Christian Eriksen recalls how he ‘died’ for 3 minutes at Euro 2020 after cardiac arrest

Denmark footballer, Christian Eriksen has detailed his cardiac arrest during Denmark’s Euro 2020 clash against Finland on June 12 2021.

Danish TV station DR1 conducted an interview with the former Tottenham and Inter Milan midfielder, his first interview since the incident and Eriksen reveals he wants to play at the Qatar World Cup later this year, insisting he has no concerns of suffering another cardiac arrest after having an ICD (Implantable Cardioverter Defibrillator) fitted.

Eriksen has now revealed he is looking for a new club this month and recalls in vivid detail his memories from the fateful day.

Recalling the build-up to the match, Eriksen said: ‘I felt great, there were no indications of anything. I felt like normal, so I didn’t see it coming at all.

‘I remember [Joakim] Maehle’s throw-in. I remember being hit by the ball and I passed it back using my shin. I felt a small cramp in my calf and then I blacked out.’

He goes on: ‘I’m on my back when I wake up. I feel them pressing on me. I struggled to breathe – and then I heard faint voices and doctors talking.

‘I’m thinking, this can’t be me lying here. I’m healthy. My first thought is that I broke my back. Can I move my legs? I can move my toes, little things like that.

‘I remember it all, except those minutes when I was in heaven.’

‘When I woke up from the CPR it was like waking from a dream. I was far away. I don’t remember a thing, usually you remember bits of a dream, but I don’t remember a thing from when I passed out.

‘I struggled to breathe as I came to and slowly I saw the doctors surrounding me and heard voices.

‘When our cardiologist says that I’m 30, I correct him and say ‘hey, I’m only 29′. I regained consciousness right away.’

‘I remember the atmosphere,’ he said. ‘The white linen around me to shield me from view. I look up and see the fans singing. I get carried out to the ambulance. I remember that clearly.

‘It’s not until I’m in the ambulance that I realise I had been dead.

‘In the ambulance, one of the paramedics asks our team doctor: ‘For how long was he out, three to four minutes?’ That’s when I realise I was out.’

Eriksen admits that after he realised what had happened he was ready to retire from football. ‘In the ambulance I’m thinking: ‘Keep my boots, I won’t play again’. I tell my fiancee Sabrina the same: ‘I’m not going to play again, no way’.’

The match resumed later that day, with Denmark going on to lose 1-0 to their underdog opponents, after the score had been 0-0 when Eriksen collapsed.

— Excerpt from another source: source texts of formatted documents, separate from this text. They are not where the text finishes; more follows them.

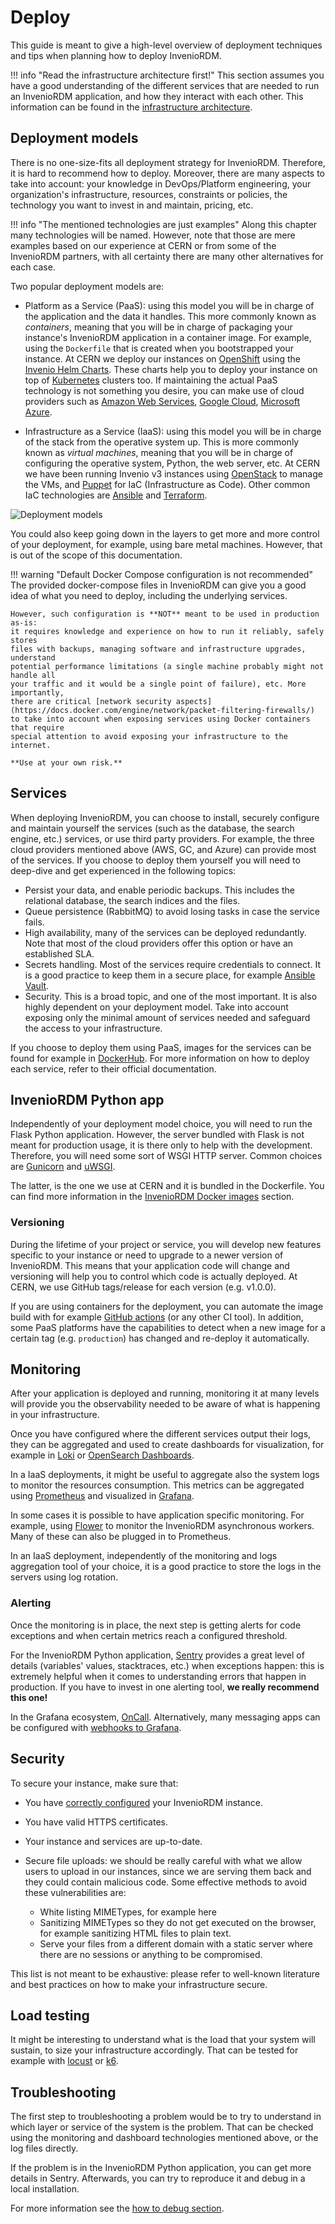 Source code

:# Deploy

This guide is meant to give a high-level overview of deployment techniques and tips
when planning how to deploy InvenioRDM.

!!! info "Read the infrastructure architecture first!"
    This section assumes you have a good understanding of the different
    services that are needed to run an InvenioRDM application, and how they
    interact with each other. This information can be found in the
    [infrastructure architecture](./infrastructure.md).

## Deployment models

There is no one-size-fits all deployment strategy for InvenioRDM. Therefore,
it is hard to recommend how to deploy.
Moreover, there are many aspects to take into account:
your knowledge in DevOps/Platform engineering, your
organization's infrastructure, resources, constraints or policies, the
technology you want to invest in and maintain, pricing, etc.

!!! info "The mentioned technologies are just examples"
    Along this chapter many technologies will be named. However, note that
    those are mere examples based on our experience at CERN or from some of
    the InvenioRDM partners, with all certainty there are many other
    alternatives for each case.

Two popular deployment models are:

-  Platform as a Service (PaaS): using this model you will be in charge of the
application and the data it handles. This more commonly known as _containers_,
meaning that you will be in charge of packaging your instance's InvenioRDM
application in a container image. For example, using the `Dockerfile` that is
created when you bootstrapped your instance. At CERN we deploy our instances on
[OpenShift](https://www.redhat.com/en/technologies/cloud-computing/openshift)
using the [Invenio Helm Charts](https://github.com/inveniosoftware/helm-invenio).
These charts help you to deploy your instance on top of
[Kubernetes](https://kubernetes.io) clusters too. If maintaining the actual
PaaS technology is not something you desire, you can make use of cloud
providers such as [Amazon Web Services](https://aws.amazon.com/),
[Google Cloud](https://cloud.google.com/), [Microsoft Azure](https://azure.microsoft.com/).

- Infrastructure as a Service (IaaS): using this model you will be in charge of
the stack from the operative system up. This is more commonly known as _virtual machines_,
meaning that you will be in charge of configuring the operative system, Python, the web
server, etc. At CERN we have been running Invenio v3 instances using [OpenStack](https://www.openstack.org)
to manage the VMs, and [Puppet](https://www.puppet.com) for IaC (Infrastructure as Code).
Other common IaC technologies are [Ansible](https://www.ansible.com) and [Terraform](https://www.terraform.io).

![Deployment models](./imgs/deployment-models.png)

You could also keep going down in the layers to get more and more control of
your deployment, for example, using bare metal machines. However, that is out of the
scope of this documentation.

!!! warning "Default Docker Compose configuration is not recommended"
    The provided docker-compose files in InvenioRDM can give you a good idea of what
    you need to deploy, including the underlying services.

    However, such configuration is **NOT** meant to be used in production as-is:
    it requires knowledge and experience on how to run it reliably, safely stores
    files with backups, managing software and infrastructure upgrades, understand
    potential performance limitations (a single machine probably might not handle all
    your traffic and it would be a single point of failure), etc. More importantly,
    there are critical [network security aspects](https://docs.docker.com/engine/network/packet-filtering-firewalls/)
    to take into account when exposing services using Docker containers that require
    special attention to avoid exposing your infrastructure to the internet.

    **Use at your own risk.**

## Services

When deploying InvenioRDM, you can choose to install, securely configure and
maintain yourself the services (such as the database, the search engine, etc.)
services, or use third party providers. For example, the three cloud providers
mentioned above (AWS, GC, and Azure) can provide most of the services. If you
choose to deploy them yourself you will need to deep-dive and get experienced
in the following topics:

- Persist your data, and enable periodic backups. This includes the relational
database, the search indices and the files.
- Queue persistence (RabbitMQ) to avoid losing tasks in case the service fails.
- High availability, many of the services can be deployed redundantly. Note
that most of the cloud providers offer this option or have an established SLA.
- Secrets handling. Most of the services require credentials to connect. It is
a good practice to keep them in a secure place, for example [Ansible Vault](https://www.redhat.com/sysadmin/introduction-ansible-vault).
- Security. This is a broad topic, and one of the most important. It is also
highly dependent on your deployment model. Take into account exposing only
the minimal amount of services needed and safeguard the access to your infrastructure.

If you choose to deploy them using PaaS, images for the services can be
found for example in [DockerHub](https://hub.docker.com). For more information
on how to deploy each service, refer to their official documentation.

## InvenioRDM Python app

Independently of your deployment model choice, you will need to run the Flask
Python application. However, the server bundled with Flask is not meant for
production usage, it is there only to help with the development.
Therefore, you will need some sort of WSGI HTTP server.
Common choices are [Gunicorn](https://gunicorn.org) and [uWSGI](http://projects.unbit.it/uwsgi).

The latter, is the one we use at CERN and it is bundled in the Dockerfile.
You can find more information in the [InvenioRDM Docker images](../../maintenance/operations/docker-images.md) section.

### Versioning

During the lifetime of your project or service, you will develop new features specific to
your instance or need to upgrade to a newer version of InvenioRDM. This
means that your application code will change and versioning will help you to
control which code is actually deployed. At CERN, we use GitHub tags/release
for each version (e.g. v1.0.0).

If you are using containers for the deployment, you can automate the image
build with for example [GitHub actions](https://github.com/features/actions)
(or any other CI tool). In addition, some PaaS platforms have the capabilities
to detect when a new image for a certain tag (e.g. `production`) has changed
and re-deploy it automatically.

## Monitoring

After your application is deployed and running, monitoring it at many levels
will provide you the observability needed to be aware of what is happening
in your infrastructure.

Once you have configured where the different services output their logs,
they can be aggregated and used to create dashboards for visualization, for example in
[Loki](https://grafana.com/oss/loki/) or [OpenSearch Dashboards](https://opensearch.org/docs/latest/dashboards/index/).

In a IaaS deployments, it might be useful to aggregate also the system logs to
monitor the resources consumption. This metrics can be aggregated using
[Prometheus](https://prometheus.io) and visualized in [Grafana](https://grafana.com).

In some cases it is possible to have application specific monitoring. For
example, using [Flower](https://flower.readthedocs.io/en/latest/) to monitor
the InvenioRDM asynchronous workers. Many of these can also be plugged in to Prometheus.

In an IaaS deployment, independently of the monitoring and logs aggregation
tool of your choice, it is a good practice to store the logs in the
servers using log rotation.

### Alerting

Once the monitoring is in place, the next step is getting alerts for code exceptions and
when certain metrics reach a configured threshold.

For the InvenioRDM Python application, [Sentry](https://sentry.io/welcome/) provides a
great level of details (variables' values, stacktraces, etc.) when exceptions happen:
this is extremely helpful when it comes to understanding errors that happen in
production. If you have to invest in one alerting tool, **we really recommend this one!**

In the Grafana ecosystem, [OnCall](https://grafana.com/products/oncall). Alternatively, many
messaging apps can be configured with [webhooks to Grafana](https://grafana.com/docs/grafana/latest/alerting/manage-notifications/webhook-notifier/).

## Security

To secure your instance, make sure that:

- You have [correctly configured](../customize/configuration.md) your InvenioRDM instance.
- You have valid HTTPS certificates.
- Your instance and services are up-to-date.
- Secure file uploads: we should be really careful with what we allow users to upload in our instances,
  since we are serving them back and they could contain malicious code. Some effective methods to avoid these vulnerabilities are:

    - White listing MIMETypes, for example here
    - Sanitizing MIMETypes so they do not get executed on the browser, for example sanitizing HTML files to plain text.
    - Serve your files from a different domain with a static server where there are no sessions or anything to be compromised.

This list is not meant to be exhaustive: please refer to well-known literature and best practices on how to make your infrastructure secure.

## Load testing

It might be interesting to understand what is the load that your system will sustain,
to size your infrastructure accordingly. That can be tested for example with [locust](https://locust.io)
or [k6](https://k6.io).

## Troubleshooting

The first step to troubleshooting a problem would be to try to understand in
which layer or service of the system is the problem. That can be checked using
the monitoring and dashboard technologies mentioned above, or the log files
directly.

If the problem is in the InvenioRDM Python application, you can get more details
in Sentry. Afterwards, you can try to reproduce it and debug in a local
installation.

For more information see the [how to debug section](../code/debugging.md).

‘As I’m lying there, the national team calls me,’ Eriksen recalls. ‘They’re on FaceTime and want to know how I’m doing. Should they continue playing? What do I think? I tell them: ‘I’ll be OK. I’m going to get through this. For me it’s OK if you play’.

‘But they shouldn’t have played, not after that trauma. But that [the trauma] wasn’t me. I had lost those minutes. I didn’t know what had happened. I didn’t realise what they had seen.’

‘I watched all of Denmark’s matches, none of the others,’ he said. ‘As a private person, I was happy they got so far, but as a player I wanted to be there. I felt this was just a little thing. I could walk and felt I could run. All I had was a scar and an ICD, that’s all, but that wasn’t to be.’

Eriksen says he has complete confidence in the ICD placed in his heart and his fiancee and family are supporting his decision to try and resume his career.

‘I’m forever in love with football,’ he said. ‘I can feel they [his family] support my desire to play again. If Sabrina had said: “I don’t want you to play anymore”, this would be a very different situation.

‘Of course, we have a trauma from June 12, but since then we have found our bearings so that Sabrina is OK with me going to the gym for a few hours and to the practice field. She trusts that when I go, I always come back.’